--- PROBLEM TO WORK ON ---
Output exactly the lines below, starting with the line that has "## Dependencies/Installation Requirements" and going on through the line that has "The simplest way", both included, and no other lines.

START WORKING DATA

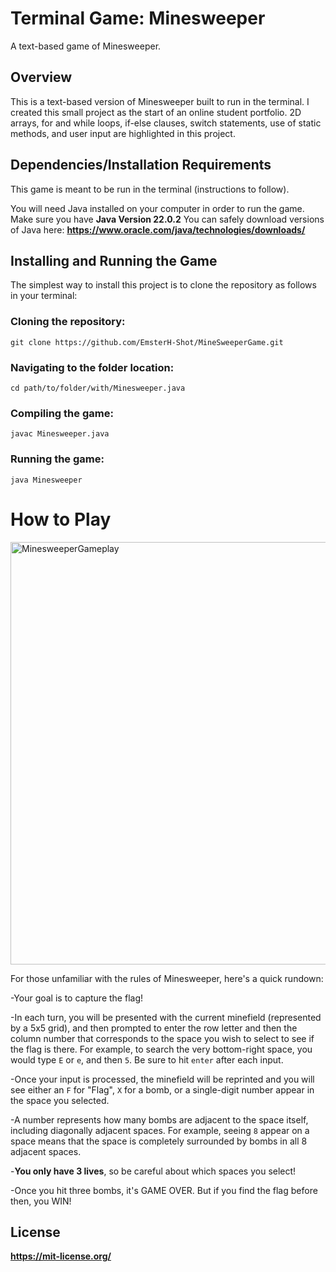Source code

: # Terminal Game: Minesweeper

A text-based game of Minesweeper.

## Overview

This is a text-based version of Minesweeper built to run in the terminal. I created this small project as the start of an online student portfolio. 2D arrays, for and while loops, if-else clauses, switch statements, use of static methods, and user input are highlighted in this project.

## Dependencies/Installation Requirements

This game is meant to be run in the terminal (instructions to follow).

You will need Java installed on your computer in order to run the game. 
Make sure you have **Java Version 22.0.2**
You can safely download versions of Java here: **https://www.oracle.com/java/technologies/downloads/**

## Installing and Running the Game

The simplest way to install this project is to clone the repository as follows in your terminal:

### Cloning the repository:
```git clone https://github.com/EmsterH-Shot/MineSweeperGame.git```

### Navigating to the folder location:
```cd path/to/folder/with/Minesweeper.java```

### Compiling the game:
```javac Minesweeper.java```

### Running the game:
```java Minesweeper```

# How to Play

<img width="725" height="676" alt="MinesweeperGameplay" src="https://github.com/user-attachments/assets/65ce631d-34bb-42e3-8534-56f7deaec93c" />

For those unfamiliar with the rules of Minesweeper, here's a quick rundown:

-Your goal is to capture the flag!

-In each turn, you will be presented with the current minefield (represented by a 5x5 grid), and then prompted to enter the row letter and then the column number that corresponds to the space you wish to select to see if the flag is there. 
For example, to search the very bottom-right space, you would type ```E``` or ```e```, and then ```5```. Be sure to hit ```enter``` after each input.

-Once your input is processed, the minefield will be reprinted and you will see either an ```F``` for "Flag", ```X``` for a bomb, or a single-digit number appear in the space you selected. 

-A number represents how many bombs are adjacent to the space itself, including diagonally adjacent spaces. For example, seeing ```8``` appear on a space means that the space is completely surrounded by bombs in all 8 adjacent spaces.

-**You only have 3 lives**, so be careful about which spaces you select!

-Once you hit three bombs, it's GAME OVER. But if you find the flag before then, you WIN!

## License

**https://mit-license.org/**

END WORKING DATA
START WORKING DATA

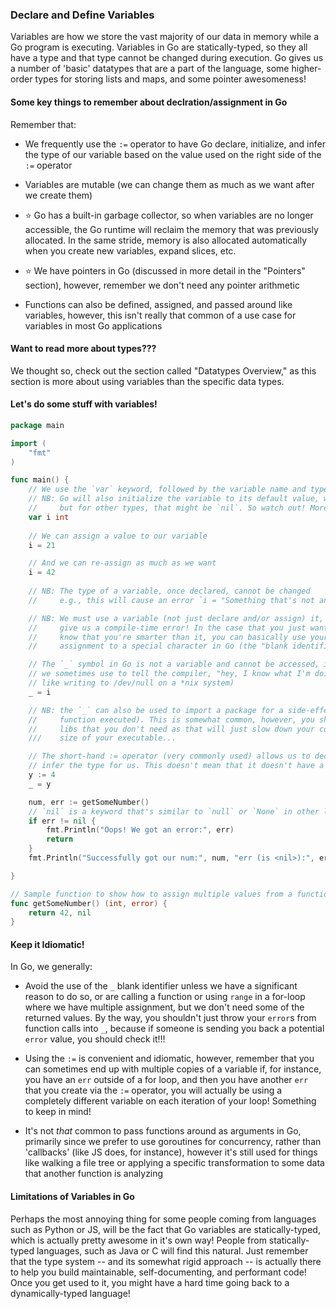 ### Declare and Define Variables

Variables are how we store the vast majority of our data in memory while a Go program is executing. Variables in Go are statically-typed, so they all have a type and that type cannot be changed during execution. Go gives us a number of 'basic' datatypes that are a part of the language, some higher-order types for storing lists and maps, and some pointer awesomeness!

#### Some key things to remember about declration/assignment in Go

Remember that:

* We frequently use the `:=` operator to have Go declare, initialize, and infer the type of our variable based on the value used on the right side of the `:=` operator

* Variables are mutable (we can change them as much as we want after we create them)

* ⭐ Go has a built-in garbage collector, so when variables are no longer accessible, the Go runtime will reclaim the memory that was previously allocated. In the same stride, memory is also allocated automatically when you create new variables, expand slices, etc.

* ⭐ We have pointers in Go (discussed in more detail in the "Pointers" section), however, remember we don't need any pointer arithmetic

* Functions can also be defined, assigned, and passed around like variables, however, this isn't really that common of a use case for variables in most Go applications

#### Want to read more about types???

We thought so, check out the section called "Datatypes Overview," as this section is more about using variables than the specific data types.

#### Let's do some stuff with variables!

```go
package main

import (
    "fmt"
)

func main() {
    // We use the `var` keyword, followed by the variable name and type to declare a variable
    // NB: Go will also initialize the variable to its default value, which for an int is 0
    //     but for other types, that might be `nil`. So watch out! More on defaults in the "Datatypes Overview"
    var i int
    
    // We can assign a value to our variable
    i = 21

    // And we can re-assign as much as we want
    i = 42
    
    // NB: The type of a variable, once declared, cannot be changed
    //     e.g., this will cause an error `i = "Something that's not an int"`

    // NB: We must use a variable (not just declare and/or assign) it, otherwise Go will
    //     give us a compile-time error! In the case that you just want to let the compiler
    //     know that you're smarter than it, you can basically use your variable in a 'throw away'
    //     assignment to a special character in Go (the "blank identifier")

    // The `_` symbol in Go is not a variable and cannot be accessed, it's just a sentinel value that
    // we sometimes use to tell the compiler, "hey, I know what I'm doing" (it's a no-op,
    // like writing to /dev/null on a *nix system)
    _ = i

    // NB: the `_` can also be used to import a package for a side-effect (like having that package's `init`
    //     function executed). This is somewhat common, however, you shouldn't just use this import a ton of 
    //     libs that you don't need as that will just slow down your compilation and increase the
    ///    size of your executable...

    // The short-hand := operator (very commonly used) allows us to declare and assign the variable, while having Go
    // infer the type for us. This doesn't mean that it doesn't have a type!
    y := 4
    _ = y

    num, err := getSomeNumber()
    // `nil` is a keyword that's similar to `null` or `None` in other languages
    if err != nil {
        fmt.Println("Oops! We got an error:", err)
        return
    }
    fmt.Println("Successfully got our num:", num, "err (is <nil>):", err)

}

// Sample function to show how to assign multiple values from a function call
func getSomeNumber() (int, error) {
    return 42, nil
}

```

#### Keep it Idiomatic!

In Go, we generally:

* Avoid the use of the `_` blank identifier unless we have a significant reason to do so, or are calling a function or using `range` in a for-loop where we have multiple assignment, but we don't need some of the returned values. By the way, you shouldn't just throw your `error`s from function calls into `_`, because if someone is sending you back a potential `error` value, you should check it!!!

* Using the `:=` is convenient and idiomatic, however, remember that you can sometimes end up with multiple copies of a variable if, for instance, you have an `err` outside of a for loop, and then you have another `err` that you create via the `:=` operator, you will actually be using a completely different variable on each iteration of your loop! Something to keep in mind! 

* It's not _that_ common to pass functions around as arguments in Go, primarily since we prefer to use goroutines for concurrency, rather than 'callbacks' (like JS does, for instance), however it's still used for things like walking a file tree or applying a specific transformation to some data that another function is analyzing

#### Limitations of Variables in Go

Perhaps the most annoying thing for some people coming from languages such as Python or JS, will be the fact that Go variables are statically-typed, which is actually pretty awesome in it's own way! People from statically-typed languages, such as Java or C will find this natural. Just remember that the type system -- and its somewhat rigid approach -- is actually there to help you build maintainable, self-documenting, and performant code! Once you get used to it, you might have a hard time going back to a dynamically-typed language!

END WORKING DATA

--- RESULT ---
## Dependencies/Installation Requirements

This game is meant to be run in the terminal (instructions to follow).

You will need Java installed on your computer in order to run the game. 
Make sure you have **Java Version 22.0.2**
You can safely download versions of Java here: **https://www.oracle.com/java/technologies/downloads/**

## Installing and Running the Game

The simplest way to install this project is to clone the repository as follows in your terminal:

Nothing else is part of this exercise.